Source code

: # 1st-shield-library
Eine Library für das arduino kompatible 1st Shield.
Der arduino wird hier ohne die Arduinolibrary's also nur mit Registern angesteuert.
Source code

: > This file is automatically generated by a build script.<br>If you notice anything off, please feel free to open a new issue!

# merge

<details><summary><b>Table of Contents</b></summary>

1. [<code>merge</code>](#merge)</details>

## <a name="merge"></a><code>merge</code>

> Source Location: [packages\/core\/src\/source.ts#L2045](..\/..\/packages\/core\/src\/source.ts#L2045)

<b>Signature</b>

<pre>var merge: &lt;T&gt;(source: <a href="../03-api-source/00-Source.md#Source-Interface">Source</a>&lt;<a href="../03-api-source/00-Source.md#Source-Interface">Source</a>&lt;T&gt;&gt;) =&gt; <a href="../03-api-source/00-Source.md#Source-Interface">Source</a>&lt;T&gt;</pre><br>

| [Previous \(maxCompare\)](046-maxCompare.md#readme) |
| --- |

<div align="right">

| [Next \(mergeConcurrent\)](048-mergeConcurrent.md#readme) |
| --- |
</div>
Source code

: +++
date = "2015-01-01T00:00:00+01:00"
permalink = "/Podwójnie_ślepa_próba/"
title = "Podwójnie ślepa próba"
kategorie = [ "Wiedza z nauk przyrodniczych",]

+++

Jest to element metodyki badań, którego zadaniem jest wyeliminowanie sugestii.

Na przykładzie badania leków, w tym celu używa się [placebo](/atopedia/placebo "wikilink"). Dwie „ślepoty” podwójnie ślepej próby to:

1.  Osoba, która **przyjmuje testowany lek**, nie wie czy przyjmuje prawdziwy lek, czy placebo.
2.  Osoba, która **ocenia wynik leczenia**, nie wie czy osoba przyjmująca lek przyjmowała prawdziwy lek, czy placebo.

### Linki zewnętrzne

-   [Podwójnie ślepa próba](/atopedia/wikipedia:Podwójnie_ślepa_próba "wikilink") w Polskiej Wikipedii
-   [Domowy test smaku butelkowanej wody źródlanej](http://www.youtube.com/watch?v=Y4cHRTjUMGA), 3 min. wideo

######

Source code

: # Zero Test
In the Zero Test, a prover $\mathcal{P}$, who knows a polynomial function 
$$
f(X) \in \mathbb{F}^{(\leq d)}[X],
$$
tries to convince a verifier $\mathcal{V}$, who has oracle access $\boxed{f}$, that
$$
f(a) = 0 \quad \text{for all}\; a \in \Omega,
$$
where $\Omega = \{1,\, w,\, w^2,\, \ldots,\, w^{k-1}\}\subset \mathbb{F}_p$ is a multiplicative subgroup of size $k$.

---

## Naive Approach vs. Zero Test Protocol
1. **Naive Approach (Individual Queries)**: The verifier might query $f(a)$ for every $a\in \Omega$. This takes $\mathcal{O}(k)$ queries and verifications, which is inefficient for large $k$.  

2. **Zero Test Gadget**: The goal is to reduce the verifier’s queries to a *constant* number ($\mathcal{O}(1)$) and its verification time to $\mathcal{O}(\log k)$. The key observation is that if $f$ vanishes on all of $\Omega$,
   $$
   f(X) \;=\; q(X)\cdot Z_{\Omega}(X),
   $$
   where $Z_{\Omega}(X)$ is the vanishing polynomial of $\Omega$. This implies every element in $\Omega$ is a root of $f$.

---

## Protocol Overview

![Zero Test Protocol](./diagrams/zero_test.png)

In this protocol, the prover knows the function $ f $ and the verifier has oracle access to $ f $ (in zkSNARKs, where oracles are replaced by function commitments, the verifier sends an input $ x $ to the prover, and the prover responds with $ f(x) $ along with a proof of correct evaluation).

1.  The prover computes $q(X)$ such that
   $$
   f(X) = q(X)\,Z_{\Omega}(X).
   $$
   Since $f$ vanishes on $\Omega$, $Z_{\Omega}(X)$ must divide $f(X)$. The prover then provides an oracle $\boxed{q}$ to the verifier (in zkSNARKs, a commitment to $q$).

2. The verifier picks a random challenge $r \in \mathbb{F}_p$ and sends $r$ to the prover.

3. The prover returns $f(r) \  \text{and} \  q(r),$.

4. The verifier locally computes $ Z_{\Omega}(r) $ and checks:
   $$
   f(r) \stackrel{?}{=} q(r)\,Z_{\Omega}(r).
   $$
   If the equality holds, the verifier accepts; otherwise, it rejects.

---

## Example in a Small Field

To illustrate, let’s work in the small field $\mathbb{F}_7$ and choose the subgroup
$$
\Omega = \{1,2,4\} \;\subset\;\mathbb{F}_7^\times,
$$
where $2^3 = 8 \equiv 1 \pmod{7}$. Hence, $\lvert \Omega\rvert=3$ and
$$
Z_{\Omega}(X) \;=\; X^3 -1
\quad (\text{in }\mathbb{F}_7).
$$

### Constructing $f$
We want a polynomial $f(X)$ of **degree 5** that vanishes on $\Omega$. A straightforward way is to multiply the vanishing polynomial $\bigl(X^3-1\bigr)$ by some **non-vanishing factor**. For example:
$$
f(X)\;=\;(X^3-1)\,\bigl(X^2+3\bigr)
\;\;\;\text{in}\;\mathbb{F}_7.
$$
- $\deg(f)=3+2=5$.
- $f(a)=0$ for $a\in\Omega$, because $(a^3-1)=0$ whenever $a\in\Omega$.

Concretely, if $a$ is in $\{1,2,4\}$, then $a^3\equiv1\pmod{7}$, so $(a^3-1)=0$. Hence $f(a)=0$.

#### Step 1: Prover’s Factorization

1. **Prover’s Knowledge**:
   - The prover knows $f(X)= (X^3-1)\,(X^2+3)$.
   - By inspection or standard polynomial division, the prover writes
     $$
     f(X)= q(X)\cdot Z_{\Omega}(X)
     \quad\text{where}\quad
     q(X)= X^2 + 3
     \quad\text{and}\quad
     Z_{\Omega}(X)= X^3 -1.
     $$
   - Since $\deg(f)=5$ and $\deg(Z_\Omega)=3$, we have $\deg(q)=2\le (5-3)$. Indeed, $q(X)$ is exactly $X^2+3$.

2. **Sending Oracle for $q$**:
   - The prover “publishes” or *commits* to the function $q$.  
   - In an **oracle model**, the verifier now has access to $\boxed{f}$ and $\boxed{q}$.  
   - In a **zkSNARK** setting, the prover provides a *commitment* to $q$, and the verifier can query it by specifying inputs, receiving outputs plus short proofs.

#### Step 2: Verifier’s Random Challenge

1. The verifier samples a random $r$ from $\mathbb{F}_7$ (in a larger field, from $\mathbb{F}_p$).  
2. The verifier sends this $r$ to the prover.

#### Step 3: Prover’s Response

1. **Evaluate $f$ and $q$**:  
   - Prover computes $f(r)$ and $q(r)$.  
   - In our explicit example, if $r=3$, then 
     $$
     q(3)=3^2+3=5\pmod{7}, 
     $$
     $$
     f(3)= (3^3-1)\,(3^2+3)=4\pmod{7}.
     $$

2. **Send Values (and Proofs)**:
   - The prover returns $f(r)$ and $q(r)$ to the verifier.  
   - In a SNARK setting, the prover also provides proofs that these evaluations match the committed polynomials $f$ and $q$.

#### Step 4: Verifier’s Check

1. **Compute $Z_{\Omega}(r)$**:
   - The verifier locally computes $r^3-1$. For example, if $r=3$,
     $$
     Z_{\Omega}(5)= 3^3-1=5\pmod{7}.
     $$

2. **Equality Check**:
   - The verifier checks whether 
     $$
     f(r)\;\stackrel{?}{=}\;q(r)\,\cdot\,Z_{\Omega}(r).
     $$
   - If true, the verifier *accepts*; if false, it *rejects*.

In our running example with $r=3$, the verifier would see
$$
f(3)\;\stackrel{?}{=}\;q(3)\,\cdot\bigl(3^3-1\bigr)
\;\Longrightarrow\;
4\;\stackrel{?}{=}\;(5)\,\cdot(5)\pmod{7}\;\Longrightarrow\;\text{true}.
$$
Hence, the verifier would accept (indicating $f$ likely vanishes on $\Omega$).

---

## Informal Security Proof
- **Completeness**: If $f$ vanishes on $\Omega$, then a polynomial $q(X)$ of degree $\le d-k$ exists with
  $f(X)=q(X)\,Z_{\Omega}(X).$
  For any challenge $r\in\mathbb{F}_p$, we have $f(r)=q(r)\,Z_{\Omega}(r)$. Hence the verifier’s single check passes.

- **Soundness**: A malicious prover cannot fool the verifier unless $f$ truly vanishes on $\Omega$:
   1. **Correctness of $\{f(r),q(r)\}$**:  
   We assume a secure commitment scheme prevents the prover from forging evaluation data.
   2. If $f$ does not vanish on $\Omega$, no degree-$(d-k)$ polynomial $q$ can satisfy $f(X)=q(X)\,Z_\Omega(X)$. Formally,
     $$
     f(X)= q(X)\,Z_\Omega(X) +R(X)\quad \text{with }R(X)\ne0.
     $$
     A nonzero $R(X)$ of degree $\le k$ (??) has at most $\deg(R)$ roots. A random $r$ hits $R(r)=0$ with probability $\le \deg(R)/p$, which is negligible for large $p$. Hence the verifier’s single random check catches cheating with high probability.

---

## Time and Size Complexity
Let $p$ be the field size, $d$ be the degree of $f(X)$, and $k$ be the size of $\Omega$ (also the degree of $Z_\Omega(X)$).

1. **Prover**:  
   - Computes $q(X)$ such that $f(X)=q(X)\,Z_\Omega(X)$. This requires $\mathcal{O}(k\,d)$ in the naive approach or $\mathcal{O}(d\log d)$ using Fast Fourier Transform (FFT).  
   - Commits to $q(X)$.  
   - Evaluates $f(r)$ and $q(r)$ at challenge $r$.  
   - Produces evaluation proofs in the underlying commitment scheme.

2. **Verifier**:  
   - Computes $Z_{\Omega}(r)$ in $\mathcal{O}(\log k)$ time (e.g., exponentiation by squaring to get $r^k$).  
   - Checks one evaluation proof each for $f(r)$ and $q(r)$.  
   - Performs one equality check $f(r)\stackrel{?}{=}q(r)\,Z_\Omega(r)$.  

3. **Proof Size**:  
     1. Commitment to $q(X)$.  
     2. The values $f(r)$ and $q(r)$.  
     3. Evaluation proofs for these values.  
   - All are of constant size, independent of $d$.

######

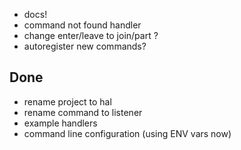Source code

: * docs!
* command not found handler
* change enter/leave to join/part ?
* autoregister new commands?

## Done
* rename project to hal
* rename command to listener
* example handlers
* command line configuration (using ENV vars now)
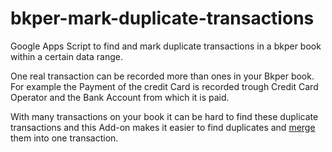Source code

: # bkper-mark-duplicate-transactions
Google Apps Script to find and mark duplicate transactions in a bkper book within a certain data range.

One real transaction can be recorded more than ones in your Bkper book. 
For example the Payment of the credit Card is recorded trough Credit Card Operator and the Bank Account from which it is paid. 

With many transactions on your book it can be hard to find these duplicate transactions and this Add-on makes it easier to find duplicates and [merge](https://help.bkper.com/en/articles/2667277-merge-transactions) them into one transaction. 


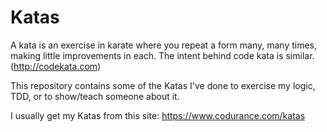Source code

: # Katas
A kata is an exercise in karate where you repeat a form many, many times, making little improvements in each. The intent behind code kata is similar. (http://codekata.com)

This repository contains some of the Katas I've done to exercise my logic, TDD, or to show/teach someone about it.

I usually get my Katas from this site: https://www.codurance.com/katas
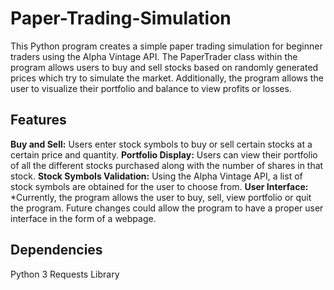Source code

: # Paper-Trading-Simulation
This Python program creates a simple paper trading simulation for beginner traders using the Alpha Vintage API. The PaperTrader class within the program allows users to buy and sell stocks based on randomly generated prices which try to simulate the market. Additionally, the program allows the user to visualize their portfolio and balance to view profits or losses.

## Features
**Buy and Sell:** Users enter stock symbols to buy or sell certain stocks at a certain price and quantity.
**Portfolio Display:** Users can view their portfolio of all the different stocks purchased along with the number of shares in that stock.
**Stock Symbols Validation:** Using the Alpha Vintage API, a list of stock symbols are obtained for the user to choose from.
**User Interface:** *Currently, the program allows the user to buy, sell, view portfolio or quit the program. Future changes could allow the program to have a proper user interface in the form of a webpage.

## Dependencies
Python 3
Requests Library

######

- Problem
After reading through the material, report every line that holds "times".

- Task output
\Omega = \{1,2,4\} \;\subset\;\mathbb{F}_7^\times,
A kata is an exercise in karate where you repeat a form many, many times, making little improvements in each. The intent behind code kata is similar. (http://codekata.com)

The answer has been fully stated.